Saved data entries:
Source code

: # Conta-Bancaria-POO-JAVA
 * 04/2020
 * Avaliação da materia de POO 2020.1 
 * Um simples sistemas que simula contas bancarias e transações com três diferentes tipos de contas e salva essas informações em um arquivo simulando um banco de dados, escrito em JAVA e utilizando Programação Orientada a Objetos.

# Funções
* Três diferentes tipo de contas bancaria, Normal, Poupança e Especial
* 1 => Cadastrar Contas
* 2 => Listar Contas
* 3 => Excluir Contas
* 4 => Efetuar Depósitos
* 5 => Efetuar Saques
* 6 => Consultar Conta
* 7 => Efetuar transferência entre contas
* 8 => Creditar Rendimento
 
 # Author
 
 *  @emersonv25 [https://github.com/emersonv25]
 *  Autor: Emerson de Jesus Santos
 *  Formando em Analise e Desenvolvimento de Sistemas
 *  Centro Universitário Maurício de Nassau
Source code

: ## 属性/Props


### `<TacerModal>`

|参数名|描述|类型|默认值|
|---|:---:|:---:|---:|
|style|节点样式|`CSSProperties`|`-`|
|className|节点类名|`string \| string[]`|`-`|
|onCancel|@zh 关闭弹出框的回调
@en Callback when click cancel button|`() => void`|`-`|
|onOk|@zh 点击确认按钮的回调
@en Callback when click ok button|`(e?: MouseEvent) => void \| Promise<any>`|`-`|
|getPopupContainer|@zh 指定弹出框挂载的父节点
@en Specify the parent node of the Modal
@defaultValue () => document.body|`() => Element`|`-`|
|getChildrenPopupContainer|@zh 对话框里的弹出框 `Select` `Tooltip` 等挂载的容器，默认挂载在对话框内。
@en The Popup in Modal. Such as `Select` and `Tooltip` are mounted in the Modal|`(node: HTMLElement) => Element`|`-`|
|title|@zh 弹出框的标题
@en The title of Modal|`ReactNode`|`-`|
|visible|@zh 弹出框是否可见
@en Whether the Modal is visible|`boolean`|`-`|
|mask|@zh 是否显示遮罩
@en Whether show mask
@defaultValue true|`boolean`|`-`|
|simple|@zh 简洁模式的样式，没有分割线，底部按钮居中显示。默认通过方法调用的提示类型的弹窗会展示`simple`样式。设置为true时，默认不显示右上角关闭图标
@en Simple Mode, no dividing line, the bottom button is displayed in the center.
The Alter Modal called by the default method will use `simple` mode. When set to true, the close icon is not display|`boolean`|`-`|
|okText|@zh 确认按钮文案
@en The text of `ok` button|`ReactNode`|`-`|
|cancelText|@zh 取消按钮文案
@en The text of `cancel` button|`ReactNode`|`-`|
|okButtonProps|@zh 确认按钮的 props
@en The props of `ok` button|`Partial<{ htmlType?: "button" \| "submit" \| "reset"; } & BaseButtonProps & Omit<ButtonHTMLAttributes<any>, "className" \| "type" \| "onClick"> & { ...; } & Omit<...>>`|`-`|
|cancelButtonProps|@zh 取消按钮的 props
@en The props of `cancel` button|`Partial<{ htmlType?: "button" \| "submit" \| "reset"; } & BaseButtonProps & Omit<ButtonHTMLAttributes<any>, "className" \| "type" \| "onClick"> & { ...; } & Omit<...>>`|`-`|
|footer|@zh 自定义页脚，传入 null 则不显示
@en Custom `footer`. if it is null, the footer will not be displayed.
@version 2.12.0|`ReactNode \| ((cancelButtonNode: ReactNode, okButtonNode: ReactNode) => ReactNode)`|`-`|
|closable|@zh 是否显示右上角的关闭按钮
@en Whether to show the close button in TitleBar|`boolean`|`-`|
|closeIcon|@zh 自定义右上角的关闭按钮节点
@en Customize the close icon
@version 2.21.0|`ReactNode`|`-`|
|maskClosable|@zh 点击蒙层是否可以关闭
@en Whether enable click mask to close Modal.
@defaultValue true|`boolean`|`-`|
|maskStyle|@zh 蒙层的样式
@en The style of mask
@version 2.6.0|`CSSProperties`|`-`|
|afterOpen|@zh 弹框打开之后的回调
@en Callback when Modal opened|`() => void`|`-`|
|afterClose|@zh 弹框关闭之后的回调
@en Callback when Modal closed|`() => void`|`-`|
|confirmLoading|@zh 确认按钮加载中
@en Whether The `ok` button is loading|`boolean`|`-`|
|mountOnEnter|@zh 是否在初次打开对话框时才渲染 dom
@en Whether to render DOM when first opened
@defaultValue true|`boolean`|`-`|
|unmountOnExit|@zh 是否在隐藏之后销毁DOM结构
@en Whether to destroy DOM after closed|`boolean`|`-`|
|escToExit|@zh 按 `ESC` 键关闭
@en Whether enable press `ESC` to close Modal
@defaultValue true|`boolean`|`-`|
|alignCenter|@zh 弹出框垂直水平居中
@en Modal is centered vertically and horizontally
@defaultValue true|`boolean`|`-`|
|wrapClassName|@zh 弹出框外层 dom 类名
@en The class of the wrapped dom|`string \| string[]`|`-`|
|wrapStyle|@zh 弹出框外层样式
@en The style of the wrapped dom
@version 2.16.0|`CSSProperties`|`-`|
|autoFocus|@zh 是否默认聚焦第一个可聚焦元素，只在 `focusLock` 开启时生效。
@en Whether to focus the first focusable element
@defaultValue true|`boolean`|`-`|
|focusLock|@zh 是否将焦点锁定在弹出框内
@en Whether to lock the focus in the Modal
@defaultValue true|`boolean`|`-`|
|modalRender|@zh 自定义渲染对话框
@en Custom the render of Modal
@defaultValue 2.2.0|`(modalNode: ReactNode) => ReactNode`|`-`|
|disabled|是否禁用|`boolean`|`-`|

■ Action item:
If a line of the records contains the word "void", count it; give only the total.

■ Output for this exercise:
4